There are many reasons why western admirers of Rwanda’s President Paul Kagame should be ashamed of themselves.
Over the past 16 years, a small but influential section of the west, has paraded Rwanda under Mr. Kagame as the model for state development in Africa. The praise has mostly had to do with the effectiveness of the Rwandan state in utilizing foreign aid as well as its comparatively low levels of monetary corruption. The concerns over Kagame’s human rights record have most often been brushed aside. While there are many reasons that might explain this behavior, the predominant ones are the genocide guilt, and the optimism, on the part of the international community, that as time elapses, Mr. Kagame would democratize. Sadly, the “time” argument has failed to hold, and as it seems, Rwanda is rapidly descending into organized totalitarianism.
The most hated African dictators are perhaps Mr. Robert Mugabe and his Sudanese cousin, Omar Bashir. Both of these men are defiant against conventional norms in international politics and loathed for it. Both share a penchant for undermining free press, and arbitrarily jailing political dissidents. Omar Bashir is accused of perpetrating a horrific genocide against Darfur residents, while Mr. Mugabe has caused the collapse of a country that was once a success story. Similarly, both men face fierce international pressure. Mr. Mugabe has to operate his now “basket” state under tough internationally-imposed sanctions and, Omar Bashir is facing an indictment from the ICC.

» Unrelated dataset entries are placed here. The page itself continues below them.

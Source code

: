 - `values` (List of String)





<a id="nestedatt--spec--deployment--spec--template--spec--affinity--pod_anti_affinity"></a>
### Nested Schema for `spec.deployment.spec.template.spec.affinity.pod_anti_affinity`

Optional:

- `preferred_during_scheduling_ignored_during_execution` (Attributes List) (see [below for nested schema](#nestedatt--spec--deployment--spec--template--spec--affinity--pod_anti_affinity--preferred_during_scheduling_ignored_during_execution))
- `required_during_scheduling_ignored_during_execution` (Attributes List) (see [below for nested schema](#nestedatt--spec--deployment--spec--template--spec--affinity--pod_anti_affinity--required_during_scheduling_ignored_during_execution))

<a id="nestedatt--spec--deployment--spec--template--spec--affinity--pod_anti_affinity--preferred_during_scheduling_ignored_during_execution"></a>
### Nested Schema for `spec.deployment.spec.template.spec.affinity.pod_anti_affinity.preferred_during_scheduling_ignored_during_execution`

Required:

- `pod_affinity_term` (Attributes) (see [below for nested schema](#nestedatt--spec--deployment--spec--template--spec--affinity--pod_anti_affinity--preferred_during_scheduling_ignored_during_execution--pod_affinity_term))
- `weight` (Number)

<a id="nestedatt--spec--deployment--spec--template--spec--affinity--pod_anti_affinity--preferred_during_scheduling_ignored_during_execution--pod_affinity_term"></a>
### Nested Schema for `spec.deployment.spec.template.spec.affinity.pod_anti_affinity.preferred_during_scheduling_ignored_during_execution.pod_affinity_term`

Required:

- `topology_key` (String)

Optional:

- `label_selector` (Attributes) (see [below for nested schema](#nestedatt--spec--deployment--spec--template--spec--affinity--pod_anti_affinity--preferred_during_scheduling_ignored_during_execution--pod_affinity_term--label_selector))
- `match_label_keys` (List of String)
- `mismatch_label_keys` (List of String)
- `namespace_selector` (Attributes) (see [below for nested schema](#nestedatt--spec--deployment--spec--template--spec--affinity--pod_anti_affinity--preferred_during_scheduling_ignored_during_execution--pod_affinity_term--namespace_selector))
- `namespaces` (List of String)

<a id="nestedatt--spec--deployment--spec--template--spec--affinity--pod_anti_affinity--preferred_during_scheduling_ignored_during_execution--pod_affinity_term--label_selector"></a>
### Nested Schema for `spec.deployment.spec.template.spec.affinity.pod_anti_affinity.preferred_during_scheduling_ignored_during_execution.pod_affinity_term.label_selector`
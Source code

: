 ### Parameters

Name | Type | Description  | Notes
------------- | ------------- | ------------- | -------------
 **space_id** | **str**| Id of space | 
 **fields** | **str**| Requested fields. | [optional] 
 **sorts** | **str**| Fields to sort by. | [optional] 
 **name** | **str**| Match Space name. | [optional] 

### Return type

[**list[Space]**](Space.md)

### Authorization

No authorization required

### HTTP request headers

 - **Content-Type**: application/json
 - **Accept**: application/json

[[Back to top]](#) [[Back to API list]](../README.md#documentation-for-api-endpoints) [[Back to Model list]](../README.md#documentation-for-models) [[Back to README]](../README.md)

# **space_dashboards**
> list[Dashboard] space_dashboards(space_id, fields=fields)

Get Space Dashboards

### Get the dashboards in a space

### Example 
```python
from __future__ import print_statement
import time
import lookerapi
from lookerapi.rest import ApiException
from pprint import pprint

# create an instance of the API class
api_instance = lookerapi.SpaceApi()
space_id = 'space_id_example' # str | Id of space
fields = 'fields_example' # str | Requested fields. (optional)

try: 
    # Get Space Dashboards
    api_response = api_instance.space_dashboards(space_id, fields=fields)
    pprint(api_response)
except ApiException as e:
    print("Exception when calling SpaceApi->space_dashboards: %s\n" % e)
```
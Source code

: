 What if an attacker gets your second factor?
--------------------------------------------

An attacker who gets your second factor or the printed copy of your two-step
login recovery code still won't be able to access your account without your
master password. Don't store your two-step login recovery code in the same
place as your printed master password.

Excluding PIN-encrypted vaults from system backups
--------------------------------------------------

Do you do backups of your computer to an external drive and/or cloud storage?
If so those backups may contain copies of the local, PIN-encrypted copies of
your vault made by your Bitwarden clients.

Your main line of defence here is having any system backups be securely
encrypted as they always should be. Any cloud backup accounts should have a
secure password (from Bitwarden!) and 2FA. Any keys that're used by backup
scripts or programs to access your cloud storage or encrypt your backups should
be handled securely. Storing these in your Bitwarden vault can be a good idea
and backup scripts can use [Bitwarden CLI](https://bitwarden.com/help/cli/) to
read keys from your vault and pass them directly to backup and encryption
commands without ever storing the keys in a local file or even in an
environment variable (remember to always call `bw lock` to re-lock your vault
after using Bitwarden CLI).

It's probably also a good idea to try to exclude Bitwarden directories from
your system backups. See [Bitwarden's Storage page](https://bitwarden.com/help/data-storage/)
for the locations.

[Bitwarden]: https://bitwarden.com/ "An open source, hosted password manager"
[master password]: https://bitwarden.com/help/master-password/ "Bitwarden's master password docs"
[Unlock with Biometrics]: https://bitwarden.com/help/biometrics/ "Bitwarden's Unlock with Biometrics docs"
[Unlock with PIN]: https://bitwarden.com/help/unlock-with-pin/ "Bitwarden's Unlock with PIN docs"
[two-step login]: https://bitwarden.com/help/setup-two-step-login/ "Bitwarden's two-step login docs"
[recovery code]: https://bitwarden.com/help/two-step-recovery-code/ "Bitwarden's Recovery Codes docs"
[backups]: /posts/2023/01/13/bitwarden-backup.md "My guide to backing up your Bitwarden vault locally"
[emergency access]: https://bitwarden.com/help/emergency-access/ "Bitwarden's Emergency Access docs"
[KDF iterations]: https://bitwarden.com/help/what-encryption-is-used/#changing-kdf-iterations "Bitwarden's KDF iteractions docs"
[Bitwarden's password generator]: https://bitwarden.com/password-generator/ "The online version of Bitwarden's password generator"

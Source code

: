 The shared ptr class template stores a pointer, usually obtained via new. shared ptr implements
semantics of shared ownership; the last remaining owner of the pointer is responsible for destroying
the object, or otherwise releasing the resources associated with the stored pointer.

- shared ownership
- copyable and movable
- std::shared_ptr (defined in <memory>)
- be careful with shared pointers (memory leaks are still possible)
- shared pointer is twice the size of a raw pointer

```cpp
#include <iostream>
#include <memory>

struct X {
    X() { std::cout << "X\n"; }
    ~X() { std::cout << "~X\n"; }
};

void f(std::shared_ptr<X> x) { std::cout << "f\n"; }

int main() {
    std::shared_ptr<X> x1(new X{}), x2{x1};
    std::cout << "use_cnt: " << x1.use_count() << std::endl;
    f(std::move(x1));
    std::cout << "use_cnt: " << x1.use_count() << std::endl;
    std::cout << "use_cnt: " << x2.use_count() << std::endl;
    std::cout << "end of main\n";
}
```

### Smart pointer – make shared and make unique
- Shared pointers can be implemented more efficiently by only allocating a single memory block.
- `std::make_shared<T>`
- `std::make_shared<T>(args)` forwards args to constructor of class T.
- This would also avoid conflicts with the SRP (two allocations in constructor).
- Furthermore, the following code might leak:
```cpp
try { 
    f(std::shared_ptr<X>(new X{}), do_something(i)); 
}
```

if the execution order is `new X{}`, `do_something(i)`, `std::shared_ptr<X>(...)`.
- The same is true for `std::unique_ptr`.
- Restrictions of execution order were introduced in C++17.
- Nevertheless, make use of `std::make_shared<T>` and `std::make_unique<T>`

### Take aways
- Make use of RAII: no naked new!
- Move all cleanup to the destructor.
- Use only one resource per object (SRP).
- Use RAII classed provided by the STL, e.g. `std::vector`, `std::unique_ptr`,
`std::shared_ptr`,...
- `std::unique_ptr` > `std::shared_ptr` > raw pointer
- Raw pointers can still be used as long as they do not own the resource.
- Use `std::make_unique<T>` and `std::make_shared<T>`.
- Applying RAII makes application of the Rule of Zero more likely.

There are many parallels between these two tyrants and Rwanda’s President Paul Kagame. And, of course, one major difference. The respected Economist newspaper, has previously stated that ”Kagame allows less political space and press freedom at home than Robert Mugabe does in Zimbabwe," Like Bashir, Kagame's forces are accused of major war crimes and possible genocide in the Democratic Republic of Congo (DRC). At home, he allows no political dissent, and Rwandan prisons are full of individuals accused with what would be your Orwellian version of “thought crimes”. But, Mr. Paul Kagame unlike the other bewildered couple (Bashir and Mugabe) is a regular visitor to western universities, where he shamelessly and hypocritically gives lectures on topics to do with democracy and good governance.
The double standards are clear. Last year, former US President Bill Clinton awarded Mr. Kagame with the “Global Citizen Award”. The influential Baptist pastor, Rev. Rick warren had bestowed him with ‘the Global Peace Award” the previous year. Universities in the US have conferred to him uncountable honorary doctorates. All of these individuals and groups have ignored the warning voice of those that Kagame oppresses and terrorizes in Rwanda and DRC. Perhaps, it is not too late for Rick Warren and Bill Clinton to reevaluate the relationship they share with Mr. Kagame.
The clearest sign that Mr. Kagame is not ready for political pluralism has to do with his contempt for opposition politics. Yet, many would agree that the Rwandan genocide was a result of a dictatorial state, which imposed its total will on the Rwandan people. The Rwandan people have long been known for their submission to public authorities. As activists such as Paul Rusesabagina have pointed out, it is the dictatorship and the absence of genuine opposition that is likely to recast Rwanda into the genocide pit. One man’s absolute rule is more a recipe for further chaos, than it is a model for African democracy.
Today, the Union for Democratic Front leader, Victoire Ingabire was arrested. Within the last few months, she was already held under house arrest. Another opposition leader, Bernard Ntaganda is still held in unknown location. From reliable sources, I gather that Mr. Ntaganda was rushed to the hospital today and showed visible signs of torture. The vice president of the Green party, a Tutsi, Mr. André Kagwa RWISEREKA was beheaded just a few months shy of the presidential elections. None of these real opposition parties were allowed to contest the elections. In seated, Mr. Kagame created “bridesmaid” parties, which masqueraded as real opposition.
For all the hype about the dominance of women in Rwanda’s parliament, readers should know that there is no functional parliament in Rwanda. Parliament in Rwanda is a Kagame controlled enterprise. Wealthy ethnic Tutsi women may be included as honorable members, but it is still a powerless institution. Away from this building, the vast numbers of women in Rwanda remain the marginalized of the marginalized. There are the most affected by the political violence and are most likely to suffer should Rwanda break into civil war. (Please consider reading this excellent piece by Dr. Susan Thomson on gender politics in Rwanda).
There is urgent need for the rest of the world, especially Britain and the United States, to rethink their policies on Rwanda. The Netherlands and Sweden have already shown willingness to revise their policies. Given that Mr. Kagame has failed to liberalize Rwandan politics, International pressure if well utilized could help prevent another round of unnecessary killings in Rwanda due to civil war.